_What needs to be done_: Lines that contain the string "Systems" are the ones to list; copy all of them from the records.

_Exercise data_:
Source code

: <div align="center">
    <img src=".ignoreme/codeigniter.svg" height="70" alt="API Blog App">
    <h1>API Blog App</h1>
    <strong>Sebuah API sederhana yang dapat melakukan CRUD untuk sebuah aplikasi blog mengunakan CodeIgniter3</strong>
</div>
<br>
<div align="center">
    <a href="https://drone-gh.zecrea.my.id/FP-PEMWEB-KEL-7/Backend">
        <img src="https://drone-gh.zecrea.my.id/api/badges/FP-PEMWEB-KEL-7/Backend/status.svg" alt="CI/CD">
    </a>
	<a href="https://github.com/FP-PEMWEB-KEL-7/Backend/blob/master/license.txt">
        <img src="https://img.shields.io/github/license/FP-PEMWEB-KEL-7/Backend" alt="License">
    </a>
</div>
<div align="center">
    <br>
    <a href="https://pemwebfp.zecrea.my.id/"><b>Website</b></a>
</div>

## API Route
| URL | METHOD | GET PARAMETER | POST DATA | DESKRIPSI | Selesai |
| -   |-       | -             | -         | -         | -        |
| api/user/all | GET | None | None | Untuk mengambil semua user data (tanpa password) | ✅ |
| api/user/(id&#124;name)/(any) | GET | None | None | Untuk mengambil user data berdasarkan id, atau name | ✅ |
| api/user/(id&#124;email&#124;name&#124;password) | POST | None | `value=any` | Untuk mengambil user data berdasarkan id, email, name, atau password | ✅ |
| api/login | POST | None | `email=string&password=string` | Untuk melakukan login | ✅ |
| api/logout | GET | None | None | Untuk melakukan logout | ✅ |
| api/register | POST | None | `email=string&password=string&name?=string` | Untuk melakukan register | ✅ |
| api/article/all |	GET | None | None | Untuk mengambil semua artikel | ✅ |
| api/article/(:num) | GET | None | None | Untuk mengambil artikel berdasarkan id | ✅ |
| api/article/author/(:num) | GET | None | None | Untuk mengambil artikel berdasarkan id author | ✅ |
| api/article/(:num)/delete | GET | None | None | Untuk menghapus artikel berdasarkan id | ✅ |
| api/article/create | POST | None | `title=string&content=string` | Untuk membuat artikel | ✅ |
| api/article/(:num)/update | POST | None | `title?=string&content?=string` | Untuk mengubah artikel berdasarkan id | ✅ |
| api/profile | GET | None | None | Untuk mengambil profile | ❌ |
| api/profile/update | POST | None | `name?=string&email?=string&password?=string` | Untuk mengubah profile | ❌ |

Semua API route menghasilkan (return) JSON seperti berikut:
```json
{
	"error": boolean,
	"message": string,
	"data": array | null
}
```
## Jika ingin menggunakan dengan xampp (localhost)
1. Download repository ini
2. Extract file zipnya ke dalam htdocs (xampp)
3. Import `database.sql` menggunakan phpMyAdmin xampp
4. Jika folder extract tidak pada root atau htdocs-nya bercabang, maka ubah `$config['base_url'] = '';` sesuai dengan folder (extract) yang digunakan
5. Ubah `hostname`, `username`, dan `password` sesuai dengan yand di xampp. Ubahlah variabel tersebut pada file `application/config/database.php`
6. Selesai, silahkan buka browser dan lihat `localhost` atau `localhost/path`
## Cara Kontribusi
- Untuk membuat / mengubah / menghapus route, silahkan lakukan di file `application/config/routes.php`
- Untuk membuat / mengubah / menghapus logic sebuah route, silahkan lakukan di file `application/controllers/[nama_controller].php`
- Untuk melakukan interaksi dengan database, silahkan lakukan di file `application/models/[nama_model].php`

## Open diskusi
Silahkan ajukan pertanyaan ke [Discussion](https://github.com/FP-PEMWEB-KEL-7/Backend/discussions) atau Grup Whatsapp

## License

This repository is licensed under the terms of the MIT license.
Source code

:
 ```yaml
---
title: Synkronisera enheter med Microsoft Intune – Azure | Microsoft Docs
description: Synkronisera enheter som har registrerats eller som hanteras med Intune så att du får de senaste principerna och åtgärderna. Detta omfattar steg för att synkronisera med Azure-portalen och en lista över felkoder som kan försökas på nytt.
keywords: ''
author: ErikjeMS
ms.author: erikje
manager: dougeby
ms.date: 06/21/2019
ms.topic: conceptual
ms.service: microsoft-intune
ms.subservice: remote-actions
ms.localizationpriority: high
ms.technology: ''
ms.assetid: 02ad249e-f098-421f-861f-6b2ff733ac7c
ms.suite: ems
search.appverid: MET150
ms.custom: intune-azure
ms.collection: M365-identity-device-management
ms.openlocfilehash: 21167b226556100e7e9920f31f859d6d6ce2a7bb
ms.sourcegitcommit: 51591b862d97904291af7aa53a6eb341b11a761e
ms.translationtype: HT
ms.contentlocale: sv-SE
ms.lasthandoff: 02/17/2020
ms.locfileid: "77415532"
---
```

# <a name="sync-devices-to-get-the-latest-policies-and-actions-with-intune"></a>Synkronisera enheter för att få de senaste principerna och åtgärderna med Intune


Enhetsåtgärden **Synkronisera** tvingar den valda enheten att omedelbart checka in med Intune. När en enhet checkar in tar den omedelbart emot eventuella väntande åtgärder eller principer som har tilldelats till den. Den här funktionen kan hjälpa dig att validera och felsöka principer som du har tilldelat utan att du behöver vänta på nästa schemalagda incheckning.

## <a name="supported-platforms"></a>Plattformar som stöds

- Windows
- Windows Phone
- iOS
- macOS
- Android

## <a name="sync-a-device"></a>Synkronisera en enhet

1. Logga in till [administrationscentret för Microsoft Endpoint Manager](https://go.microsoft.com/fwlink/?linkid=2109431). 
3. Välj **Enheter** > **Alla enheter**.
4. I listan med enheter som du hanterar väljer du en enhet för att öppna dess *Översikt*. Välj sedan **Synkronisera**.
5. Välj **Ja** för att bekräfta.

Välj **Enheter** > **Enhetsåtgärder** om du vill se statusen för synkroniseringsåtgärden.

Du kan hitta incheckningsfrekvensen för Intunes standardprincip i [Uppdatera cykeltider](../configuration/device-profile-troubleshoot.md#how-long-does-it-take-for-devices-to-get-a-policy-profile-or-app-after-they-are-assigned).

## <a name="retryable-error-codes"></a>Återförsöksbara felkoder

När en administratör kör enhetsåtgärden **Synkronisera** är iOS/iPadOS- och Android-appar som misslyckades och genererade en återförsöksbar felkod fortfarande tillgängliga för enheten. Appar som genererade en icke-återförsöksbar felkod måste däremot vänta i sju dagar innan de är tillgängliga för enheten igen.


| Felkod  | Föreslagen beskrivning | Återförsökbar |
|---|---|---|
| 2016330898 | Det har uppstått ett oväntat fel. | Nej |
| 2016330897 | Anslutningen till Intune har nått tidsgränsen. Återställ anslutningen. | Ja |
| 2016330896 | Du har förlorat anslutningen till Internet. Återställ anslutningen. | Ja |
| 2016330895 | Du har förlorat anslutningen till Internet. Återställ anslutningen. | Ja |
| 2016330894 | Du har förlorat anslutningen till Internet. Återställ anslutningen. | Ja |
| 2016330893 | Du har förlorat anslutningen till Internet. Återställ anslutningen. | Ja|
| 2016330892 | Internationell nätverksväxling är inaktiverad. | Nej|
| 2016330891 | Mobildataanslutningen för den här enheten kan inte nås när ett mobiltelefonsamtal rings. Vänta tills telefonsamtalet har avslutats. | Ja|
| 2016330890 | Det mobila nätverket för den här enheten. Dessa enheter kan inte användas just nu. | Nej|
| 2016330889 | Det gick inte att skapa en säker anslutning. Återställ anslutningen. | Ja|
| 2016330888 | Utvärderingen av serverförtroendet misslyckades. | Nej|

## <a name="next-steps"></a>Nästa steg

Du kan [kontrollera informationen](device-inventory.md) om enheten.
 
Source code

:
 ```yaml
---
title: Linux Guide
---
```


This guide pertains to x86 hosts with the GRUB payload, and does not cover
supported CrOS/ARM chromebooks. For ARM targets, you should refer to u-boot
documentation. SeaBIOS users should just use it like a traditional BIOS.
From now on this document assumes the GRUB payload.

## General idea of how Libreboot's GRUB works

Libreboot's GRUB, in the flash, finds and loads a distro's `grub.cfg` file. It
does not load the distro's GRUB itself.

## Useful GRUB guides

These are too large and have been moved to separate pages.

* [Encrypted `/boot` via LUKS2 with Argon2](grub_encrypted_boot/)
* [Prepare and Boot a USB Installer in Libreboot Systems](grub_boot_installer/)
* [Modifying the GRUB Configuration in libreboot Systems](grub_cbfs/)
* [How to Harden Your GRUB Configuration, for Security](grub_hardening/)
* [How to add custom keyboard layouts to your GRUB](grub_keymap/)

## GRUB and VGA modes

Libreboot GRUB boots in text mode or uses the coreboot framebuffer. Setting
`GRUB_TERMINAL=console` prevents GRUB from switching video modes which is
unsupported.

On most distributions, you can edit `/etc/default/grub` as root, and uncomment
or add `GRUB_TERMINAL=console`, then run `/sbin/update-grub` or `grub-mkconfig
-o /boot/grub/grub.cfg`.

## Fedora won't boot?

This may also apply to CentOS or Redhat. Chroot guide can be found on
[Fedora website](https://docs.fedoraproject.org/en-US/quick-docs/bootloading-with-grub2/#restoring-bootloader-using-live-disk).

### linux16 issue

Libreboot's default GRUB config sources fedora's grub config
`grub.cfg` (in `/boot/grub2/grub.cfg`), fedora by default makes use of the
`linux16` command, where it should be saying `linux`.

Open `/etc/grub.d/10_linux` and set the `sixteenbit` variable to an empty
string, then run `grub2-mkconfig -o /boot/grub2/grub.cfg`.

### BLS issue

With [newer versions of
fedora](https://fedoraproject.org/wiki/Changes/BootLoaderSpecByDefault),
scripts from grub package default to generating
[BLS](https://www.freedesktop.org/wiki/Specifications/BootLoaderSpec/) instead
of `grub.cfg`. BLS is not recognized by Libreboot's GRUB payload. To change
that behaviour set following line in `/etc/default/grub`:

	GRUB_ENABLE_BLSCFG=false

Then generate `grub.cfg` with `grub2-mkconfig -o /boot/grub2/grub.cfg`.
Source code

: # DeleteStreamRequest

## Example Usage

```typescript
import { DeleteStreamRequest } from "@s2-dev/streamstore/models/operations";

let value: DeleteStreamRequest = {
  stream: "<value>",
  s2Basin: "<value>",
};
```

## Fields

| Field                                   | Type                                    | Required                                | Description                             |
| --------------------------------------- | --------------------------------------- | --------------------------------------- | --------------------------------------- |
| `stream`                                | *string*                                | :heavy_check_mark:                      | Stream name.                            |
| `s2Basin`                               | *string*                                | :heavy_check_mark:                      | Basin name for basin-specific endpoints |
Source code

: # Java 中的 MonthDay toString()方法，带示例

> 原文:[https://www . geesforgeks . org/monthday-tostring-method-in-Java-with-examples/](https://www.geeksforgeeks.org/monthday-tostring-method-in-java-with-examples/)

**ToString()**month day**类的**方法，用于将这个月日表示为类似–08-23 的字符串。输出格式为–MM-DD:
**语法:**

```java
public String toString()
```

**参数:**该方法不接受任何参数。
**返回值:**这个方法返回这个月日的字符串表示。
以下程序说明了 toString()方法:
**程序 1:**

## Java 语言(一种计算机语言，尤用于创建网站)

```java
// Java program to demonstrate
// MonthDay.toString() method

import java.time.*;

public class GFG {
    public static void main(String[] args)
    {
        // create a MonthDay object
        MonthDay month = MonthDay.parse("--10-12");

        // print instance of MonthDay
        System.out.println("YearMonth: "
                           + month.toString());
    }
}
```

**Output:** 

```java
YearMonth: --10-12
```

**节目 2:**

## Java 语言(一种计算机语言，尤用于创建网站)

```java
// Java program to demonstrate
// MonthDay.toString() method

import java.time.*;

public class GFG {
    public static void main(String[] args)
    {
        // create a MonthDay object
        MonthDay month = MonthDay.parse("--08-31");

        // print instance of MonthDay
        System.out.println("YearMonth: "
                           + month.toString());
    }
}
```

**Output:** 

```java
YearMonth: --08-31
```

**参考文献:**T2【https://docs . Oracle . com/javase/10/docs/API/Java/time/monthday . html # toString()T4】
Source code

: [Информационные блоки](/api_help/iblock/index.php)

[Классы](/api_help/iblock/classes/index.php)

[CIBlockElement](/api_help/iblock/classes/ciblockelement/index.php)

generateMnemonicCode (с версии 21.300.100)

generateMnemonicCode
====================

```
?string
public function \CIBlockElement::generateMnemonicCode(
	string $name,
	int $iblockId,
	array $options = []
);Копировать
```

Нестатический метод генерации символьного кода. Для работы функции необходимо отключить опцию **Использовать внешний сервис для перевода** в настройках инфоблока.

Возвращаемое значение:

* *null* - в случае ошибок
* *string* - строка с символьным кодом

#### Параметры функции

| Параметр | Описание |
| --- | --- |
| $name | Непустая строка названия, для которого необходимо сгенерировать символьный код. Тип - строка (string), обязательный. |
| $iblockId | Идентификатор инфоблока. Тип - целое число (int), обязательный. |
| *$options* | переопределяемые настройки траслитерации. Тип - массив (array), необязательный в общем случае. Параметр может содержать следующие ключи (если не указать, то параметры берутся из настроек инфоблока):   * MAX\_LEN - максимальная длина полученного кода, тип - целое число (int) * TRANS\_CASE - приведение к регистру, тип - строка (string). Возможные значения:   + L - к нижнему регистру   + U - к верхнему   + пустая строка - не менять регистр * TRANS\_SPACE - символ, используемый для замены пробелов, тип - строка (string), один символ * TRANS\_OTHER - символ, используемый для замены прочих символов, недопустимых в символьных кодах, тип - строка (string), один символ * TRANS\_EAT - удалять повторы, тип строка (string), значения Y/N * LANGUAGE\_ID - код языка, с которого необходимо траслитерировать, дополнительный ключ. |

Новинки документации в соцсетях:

_Task output_:
* [Prepare and Boot a USB Installer in Libreboot Systems](grub_boot_installer/)
* [Modifying the GRUB Configuration in libreboot Systems](grub_cbfs/)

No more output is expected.